Plain-text document sources

*****

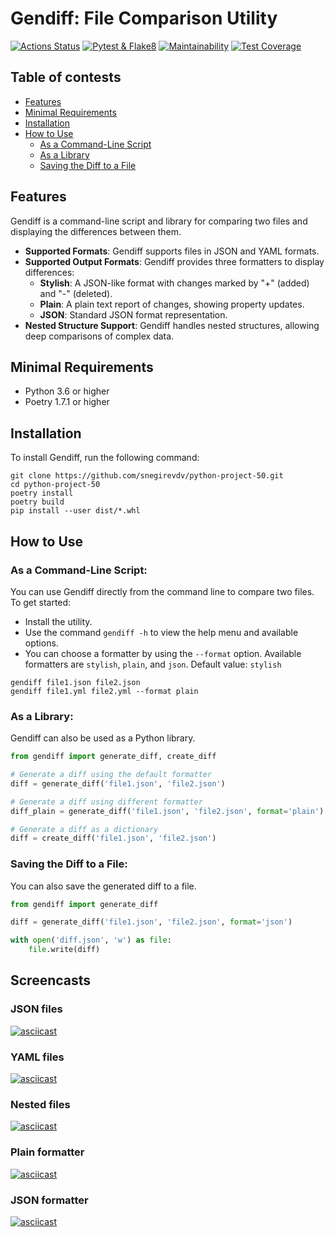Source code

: # Gendiff: File Comparison Utility

[![Actions Status](https://github.com/snegirevdv/python-project-50/actions/workflows/hexlet-check.yml/badge.svg)](https://github.com/snegirevdv/python-project-50/actions)
[![Pytest & Flake8](https://github.com/snegirevdv/python-project-50/actions/workflows/check.yml/badge.svg)](https://github.com/snegirevdv/python-project-50/actions/workflows/check.yml)
[![Maintainability](https://api.codeclimate.com/v1/badges/8ad89f355494a105cad3/maintainability)](https://codeclimate.com/github/snegirevdv/python-project-50/maintainability)
[![Test Coverage](https://api.codeclimate.com/v1/badges/8ad89f355494a105cad3/test_coverage)](https://codeclimate.com/github/snegirevdv/python-project-50/test_coverage)


## Table of contests
- [Features](#features)
- [Minimal Requirements](#minimal-requirements)
- [Installation](#installation)
- [How to Use](#how-to-use)
   - [As a Command-Line Script](#as-a-command-line-script)
   - [As a Library](#as-a-library)
   - [Saving the Diff to a File](#saving-the-diff-to-a-file)

## Features
Gendiff is a command-line script and library for comparing two files and displaying the differences between them. 
- **Supported Formats**: Gendiff supports files in JSON and YAML formats.
- **Supported Output Formats**: Gendiff provides three formatters to display differences:
  - **Stylish**: A JSON-like format with changes marked by "+" (added) and "-" (deleted).
  - **Plain**: A plain text report of changes, showing property updates.
  - **JSON**: Standard JSON format representation.
- **Nested Structure Support**: Gendiff handles nested structures, allowing deep comparisons of complex data. 

## Minimal Requirements
- Python 3.6 or higher
- Poetry 1.7.1 or higher

## Installation
To install Gendiff, run the following command:
```shell
git clone https://github.com/snegirevdv/python-project-50.git
cd python-project-50
poetry install
poetry build
pip install --user dist/*.whl
```

## How to Use

### As a Command-Line Script:
You can use Gendiff directly from the command line to compare two files. 
To get started:
- Install the utility.
- Use the command `gendiff -h` to view the help menu and available options.
- You can choose a formatter by using the `--format` option. Available formatters are `stylish`, `plain`, and `json`. Default value: `stylish`
```shell
gendiff file1.json file2.json
gendiff file1.yml file2.yml --format plain
```

### As a Library:
Gendiff can also be used as a Python library.
```python
from gendiff import generate_diff, create_diff

# Generate a diff using the default formatter
diff = generate_diff('file1.json', 'file2.json')

# Generate a diff using different formatter
diff_plain = generate_diff('file1.json', 'file2.json', format='plain')

# Generate a diff as a dictionary
diff = create_diff('file1.json', 'file2.json')
```

### Saving the Diff to a File:
You can also save the generated diff to a file. 
```python
from gendiff import generate_diff

diff = generate_diff('file1.json', 'file2.json', format='json')

with open('diff.json', 'w') as file:
    file.write(diff)
```

## Screencasts

### JSON files
[![asciicast](https://asciinema.org/a/zAUM8hA0DwgeRmr3qmwCQTm7m.svg)](https://asciinema.org/a/zAUM8hA0DwgeRmr3qmwCQTm7m)

### YAML files
[![asciicast](https://asciinema.org/a/JosKZxNTw0EKaKJwi5rnjvkPe.svg)](https://asciinema.org/a/JosKZxNTw0EKaKJwi5rnjvkPe)

### Nested files
[![asciicast](https://asciinema.org/a/VmrxixnaWbX8B96CT4fTc7uGk.svg)](https://asciinema.org/a/VmrxixnaWbX8B96CT4fTc7uGk)

### Plain formatter
[![asciicast](https://asciinema.org/a/zLViyGVoY9ua4g4xXFvdvw3bJ.svg)](https://asciinema.org/a/zLViyGVoY9ua4g4xXFvdvw3bJ)

### JSON formatter
[![asciicast](https://asciinema.org/a/92x4i6argozQEjKWcgTQC6lrn.svg)](https://asciinema.org/a/92x4i6argozQEjKWcgTQC6lrn)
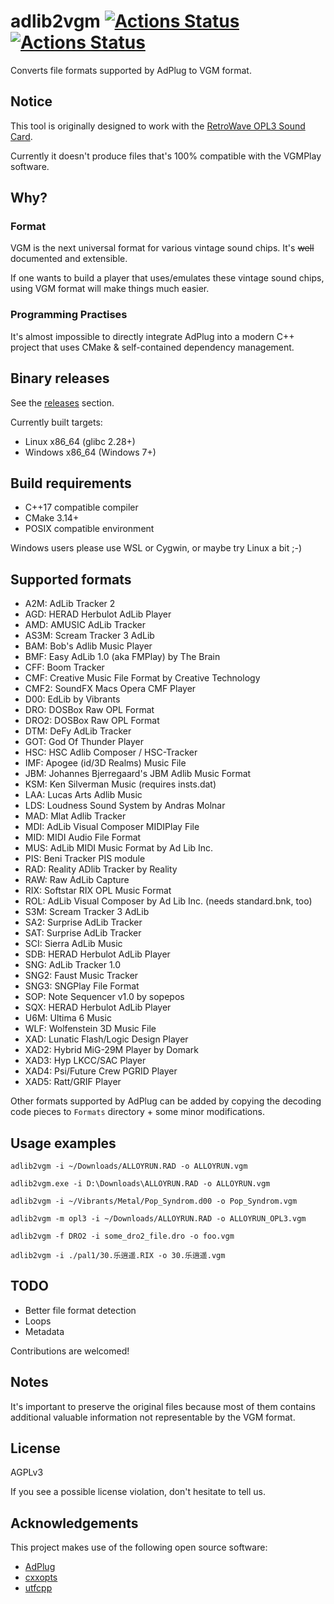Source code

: # adlib2vgm [![Actions Status](https://github.com/SudoMaker/adlib2vgm/workflows/Build/badge.svg)](https://github.com/SudoMaker/adlib2vgm/actions/workflows/push_pr_build_cmake.yml) [![Actions Status](https://github.com/SudoMaker/adlib2vgm/workflows/Release/badge.svg)](https://github.com/SudoMaker/adlib2vgm/actions/workflows/release_cmake.yml)

Converts file formats supported by AdPlug to VGM format.

## Notice
This tool is originally designed to work with the [RetroWave OPL3 Sound Card](https://www.tindie.com/products/sudomaker/retrowave-opl3-sound-card/).

Currently it doesn't produce files that's 100% compatible with the VGMPlay software.

## Why?
### Format
VGM is the next universal format for various vintage sound chips. It's ~~well~~ documented and extensible.

If one wants to build a player that uses/emulates these vintage sound chips, using VGM format will make things much easier.

### Programming Practises
It's almost impossible to directly integrate AdPlug into a modern C++ project that uses CMake & self-contained dependency management.

## Binary releases
See the [releases](https://github.com/SudoMaker/adlib2vgm/releases) section.

Currently built targets:
- Linux x86_64 (glibc 2.28+)
- Windows x86_64 (Windows 7+)


## Build requirements
- C++17 compatible compiler
- CMake 3.14+
- POSIX compatible environment

Windows users please use WSL or Cygwin, or maybe try Linux a bit ;-)

## Supported formats
- A2M: AdLib Tracker 2
- AGD: HERAD Herbulot AdLib Player
- AMD: AMUSIC AdLib Tracker
- AS3M: Scream Tracker 3 AdLib
- BAM: Bob's Adlib Music Player
- BMF: Easy AdLib 1.0 (aka FMPlay) by The Brain
- CFF: Boom Tracker
- CMF: Creative Music File Format by Creative Technology
- CMF2: SoundFX Macs Opera CMF Player
- D00: EdLib by Vibrants
- DRO: DOSBox Raw OPL Format
- DRO2: DOSBox Raw OPL Format
- DTM: DeFy AdLib Tracker
- GOT: God Of Thunder Player
- HSC: HSC Adlib Composer / HSC-Tracker
- IMF: Apogee (id/3D Realms) Music File
- JBM: Johannes Bjerregaard's JBM Adlib Music Format
- KSM: Ken Silverman Music (requires insts.dat)
- LAA: Lucas Arts Adlib Music
- LDS: Loudness Sound System by Andras Molnar
- MAD: Mlat Adlib Tracker
- MDI: AdLib Visual Composer MIDIPlay File
- MID: MIDI Audio File Format
- MUS: AdLib MIDI Music Format by Ad Lib Inc.
- PIS: Beni Tracker PIS module
- RAD: Reality ADlib Tracker by Reality
- RAW: Raw AdLib Capture
- RIX: Softstar RIX OPL Music Format
- ROL: AdLib Visual Composer by Ad Lib Inc. (needs standard.bnk, too)
- S3M: Scream Tracker 3 AdLib
- SA2: Surprise AdLib Tracker
- SAT: Surprise AdLib Tracker
- SCI: Sierra AdLib Music
- SDB: HERAD Herbulot AdLib Player
- SNG: AdLib Tracker 1.0
- SNG2: Faust Music Tracker
- SNG3: SNGPlay File Format
- SOP: Note Sequencer v1.0 by sopepos
- SQX: HERAD Herbulot AdLib Player
- U6M: Ultima 6 Music
- WLF: Wolfenstein 3D Music File
- XAD: Lunatic Flash/Logic Design Player
- XAD2: Hybrid MiG-29M Player by Domark
- XAD3: Hyp LKCC/SAC Player
- XAD4: Psi/Future Crew PGRID Player
- XAD5: Ratt/GRIF Player

Other formats supported by AdPlug can be added by copying the decoding code pieces to `Formats` directory + some minor modifications.

## Usage examples
```shell script
adlib2vgm -i ~/Downloads/ALLOYRUN.RAD -o ALLOYRUN.vgm
```

```shell script
adlib2vgm.exe -i D:\Downloads\ALLOYRUN.RAD -o ALLOYRUN.vgm
```

```shell script
adlib2vgm -i ~/Vibrants/Metal/Pop_Syndrom.d00 -o Pop_Syndrom.vgm
```

```shell script
adlib2vgm -m opl3 -i ~/Downloads/ALLOYRUN.RAD -o ALLOYRUN_OPL3.vgm
```

```shell script
adlib2vgm -f DRO2 -i some_dro2_file.dro -o foo.vgm
```

```shell script
adlib2vgm -i ./pal1/30.乐逍遥.RIX -o 30.乐逍遥.vgm
```

## TODO
- Better file format detection
- Loops
- Metadata

Contributions are welcomed!

## Notes
It's important to preserve the original files because most of them contains additional valuable information not representable by the VGM format.

## License
AGPLv3

If you see a possible license violation, don't hesitate to tell us.

## Acknowledgements
This project makes use of the following open source software:
- [AdPlug](https://github.com/adplug/adplug)
- [cxxopts](https://github.com/jarro2783/cxxopts)
- [utfcpp](https://github.com/nemtrif/utfcpp)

*****

### Your assignment:
Using the data above, extract exactly the lines from the one that holds "This tool is" to the one that holds "- JBM: Johannes", both ends included, and no others.

### Exercise solution:
This tool is originally designed to work with the [RetroWave OPL3 Sound Card](https://www.tindie.com/products/sudomaker/retrowave-opl3-sound-card/).

Currently it doesn't produce files that's 100% compatible with the VGMPlay software.

## Why?
### Format
VGM is the next universal format for various vintage sound chips. It's ~~well~~ documented and extensible.

If one wants to build a player that uses/emulates these vintage sound chips, using VGM format will make things much easier.

### Programming Practises
It's almost impossible to directly integrate AdPlug into a modern C++ project that uses CMake & self-contained dependency management.

## Binary releases
See the [releases](https://github.com/SudoMaker/adlib2vgm/releases) section.

Currently built targets:
- Linux x86_64 (glibc 2.28+)
- Windows x86_64 (Windows 7+)


## Build requirements
- C++17 compatible compiler
- CMake 3.14+
- POSIX compatible environment

Windows users please use WSL or Cygwin, or maybe try Linux a bit ;-)

## Supported formats
- A2M: AdLib Tracker 2
- AGD: HERAD Herbulot AdLib Player
- AMD: AMUSIC AdLib Tracker
- AS3M: Scream Tracker 3 AdLib
- BAM: Bob's Adlib Music Player
- BMF: Easy AdLib 1.0 (aka FMPlay) by The Brain
- CFF: Boom Tracker
- CMF: Creative Music File Format by Creative Technology
- CMF2: SoundFX Macs Opera CMF Player
- D00: EdLib by Vibrants
- DRO: DOSBox Raw OPL Format
- DRO2: DOSBox Raw OPL Format
- DTM: DeFy AdLib Tracker
- GOT: God Of Thunder Player
- HSC: HSC Adlib Composer / HSC-Tracker
- IMF: Apogee (id/3D Realms) Music File
- JBM: Johannes Bjerregaard's JBM Adlib Music Format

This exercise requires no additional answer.